U.S. companies are expected to spend nearly $120 billion on digital marketing by 2021. Given the rise of social media and the explosion of mobile devices, digital spending seems justified. However, smaller companies may feel they don't have the financial resources to compete. But success isn't proportional to how much you spend. It's primarily about building your brand and reaching larger audiences. Here are some cost-effective ways to do this.

 

Create Reusable Content

Producing marketing content that can be used on multiple channels will be much more cost-effective than creating new content for every platform. It will also help to maintain continuity in your message. This saves time and effort over developing material intended for specific uses. For instance, blocks of meaningful text could be changed only slightly to allow for changes to price points, places, or occasions. Coupled with a very small library of images, such as photos and logos, these elements could be resized, repositioned, and repurposed for both online and offline content that appears fresh but is highly consistent. Video views are expected to reach 69 percent of all internet traffic this year. A single video could be used on all your digital channels but edited to different lengths to accommodate various requirements or emphasize different points. Having created great content, think of ways to repurpose it before you replace it.

 

Multi-Channel or Single-Channel

Large organizations have deep pockets and entire teams devoted to marketing over different channels. That often leaves smaller businesses feeling at a disadvantage. However, there are many types of software available to help. Some allow for centralized monitoring and analysis of your campaigns across multiple channels, while others are made for particular areas such as gauging social media penetration or managing email campaigns. Your business has the option of working on multiple fronts or focusing your efforts on the specific channels where your target market is active. For instance, if you're focus is mobile users, you can host a completely separate mobile-friendly site for only several dollars a month and channel your mobile audiences to it.
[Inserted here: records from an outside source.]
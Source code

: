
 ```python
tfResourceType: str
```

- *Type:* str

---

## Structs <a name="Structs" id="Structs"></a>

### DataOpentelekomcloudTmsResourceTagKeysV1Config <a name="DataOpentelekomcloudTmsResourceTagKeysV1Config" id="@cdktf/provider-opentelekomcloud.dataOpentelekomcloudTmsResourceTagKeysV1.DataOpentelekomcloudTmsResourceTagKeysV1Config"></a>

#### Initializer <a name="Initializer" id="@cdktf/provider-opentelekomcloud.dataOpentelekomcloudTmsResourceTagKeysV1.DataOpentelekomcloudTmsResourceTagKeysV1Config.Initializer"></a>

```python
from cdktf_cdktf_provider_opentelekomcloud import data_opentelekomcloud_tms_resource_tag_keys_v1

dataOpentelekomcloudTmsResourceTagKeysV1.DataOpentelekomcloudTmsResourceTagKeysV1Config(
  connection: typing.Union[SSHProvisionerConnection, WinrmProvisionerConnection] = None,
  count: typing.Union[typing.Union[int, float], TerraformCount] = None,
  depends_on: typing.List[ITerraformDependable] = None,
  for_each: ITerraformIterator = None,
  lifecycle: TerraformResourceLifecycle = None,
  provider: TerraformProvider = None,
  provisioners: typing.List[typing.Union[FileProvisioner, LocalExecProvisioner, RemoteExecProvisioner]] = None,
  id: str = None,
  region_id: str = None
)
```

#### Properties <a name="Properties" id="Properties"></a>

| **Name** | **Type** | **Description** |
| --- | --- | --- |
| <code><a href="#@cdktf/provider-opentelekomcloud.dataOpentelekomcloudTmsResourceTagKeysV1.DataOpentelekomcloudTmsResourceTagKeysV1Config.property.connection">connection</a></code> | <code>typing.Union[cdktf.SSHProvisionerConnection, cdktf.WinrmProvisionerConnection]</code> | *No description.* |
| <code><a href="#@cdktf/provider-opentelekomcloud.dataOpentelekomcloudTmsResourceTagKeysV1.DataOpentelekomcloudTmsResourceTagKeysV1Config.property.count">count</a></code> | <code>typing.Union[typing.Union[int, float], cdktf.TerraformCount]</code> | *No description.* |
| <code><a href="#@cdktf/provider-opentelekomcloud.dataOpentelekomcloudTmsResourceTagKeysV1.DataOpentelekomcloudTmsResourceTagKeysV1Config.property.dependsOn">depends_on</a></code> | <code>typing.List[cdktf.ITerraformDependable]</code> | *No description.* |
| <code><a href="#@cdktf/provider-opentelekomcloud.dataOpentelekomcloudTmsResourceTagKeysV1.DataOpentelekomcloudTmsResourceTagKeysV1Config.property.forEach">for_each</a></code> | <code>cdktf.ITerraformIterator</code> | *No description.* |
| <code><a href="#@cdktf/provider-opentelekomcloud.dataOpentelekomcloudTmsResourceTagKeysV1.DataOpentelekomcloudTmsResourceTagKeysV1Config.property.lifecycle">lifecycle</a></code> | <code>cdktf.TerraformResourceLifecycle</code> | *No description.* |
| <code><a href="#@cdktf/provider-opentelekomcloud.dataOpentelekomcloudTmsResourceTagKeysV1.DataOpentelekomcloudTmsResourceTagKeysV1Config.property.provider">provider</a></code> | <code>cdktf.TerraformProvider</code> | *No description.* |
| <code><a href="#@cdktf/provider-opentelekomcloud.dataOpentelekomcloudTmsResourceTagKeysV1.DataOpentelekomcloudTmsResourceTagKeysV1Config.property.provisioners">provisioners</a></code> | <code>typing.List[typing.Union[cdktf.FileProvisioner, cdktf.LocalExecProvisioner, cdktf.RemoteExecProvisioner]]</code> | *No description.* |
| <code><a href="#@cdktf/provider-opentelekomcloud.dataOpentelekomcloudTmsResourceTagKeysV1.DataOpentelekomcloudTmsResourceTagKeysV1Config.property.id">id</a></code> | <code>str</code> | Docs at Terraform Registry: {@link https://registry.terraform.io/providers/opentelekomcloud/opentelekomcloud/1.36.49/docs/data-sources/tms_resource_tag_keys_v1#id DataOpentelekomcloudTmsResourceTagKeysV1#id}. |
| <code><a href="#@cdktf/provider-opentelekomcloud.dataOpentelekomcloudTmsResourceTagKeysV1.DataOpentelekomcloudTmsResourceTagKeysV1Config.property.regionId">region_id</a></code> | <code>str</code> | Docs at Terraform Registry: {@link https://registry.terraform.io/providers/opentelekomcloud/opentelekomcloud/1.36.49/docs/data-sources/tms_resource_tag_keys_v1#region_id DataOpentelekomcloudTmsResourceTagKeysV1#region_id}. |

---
Multiple channels will boost brand awareness, but targeted channels may drive sales.

 

Track Your Campaigns

You'll be wasting time and money if you stick to unproductive marketing strategies. For every platform you use, and all content you post, be certain there's a way to track responses so that you know which are generating leads and sales, and which are not. Many social media sites provide analytic tools so you can monitor factors like audience size, mentions, likes and shares, and so forth down to every post. Google and Amazon provide similar tools. Be sure to regularly review the visitor stats on your website so you can recognize changes as they occur. Use codes on special offers or coupons used in various sources so you can track responses. Do A/B comparisons and track performance on every change so you can keep improving audience responses.

 

Social Networks

If you aren't devoting time and effort to social media advertising, you're missing a great opportunity. Facebook, for instance, has finally passed the 2 billion user mark. It costs nothing to create a profile. If you post useful material and engage in conversations, your following will grow. But like all conversation, your audience engagement has to be effective. The ability to persuade and negotiate are useful tools in any form of communication. If it doesn't come naturally to you, find resources to acquire some thorough persuasion training. Marketing conversation is about getting people to trust you and accept you as part of their routine. Being a social "friend" is a good way to stay in consumer thoughts and create a sense of confidence.

 

The most successful marketing campaigns are not about how much you spend, but how well you earn the prospect's trust. Learning to produce content that persuades is the first step to achieving this.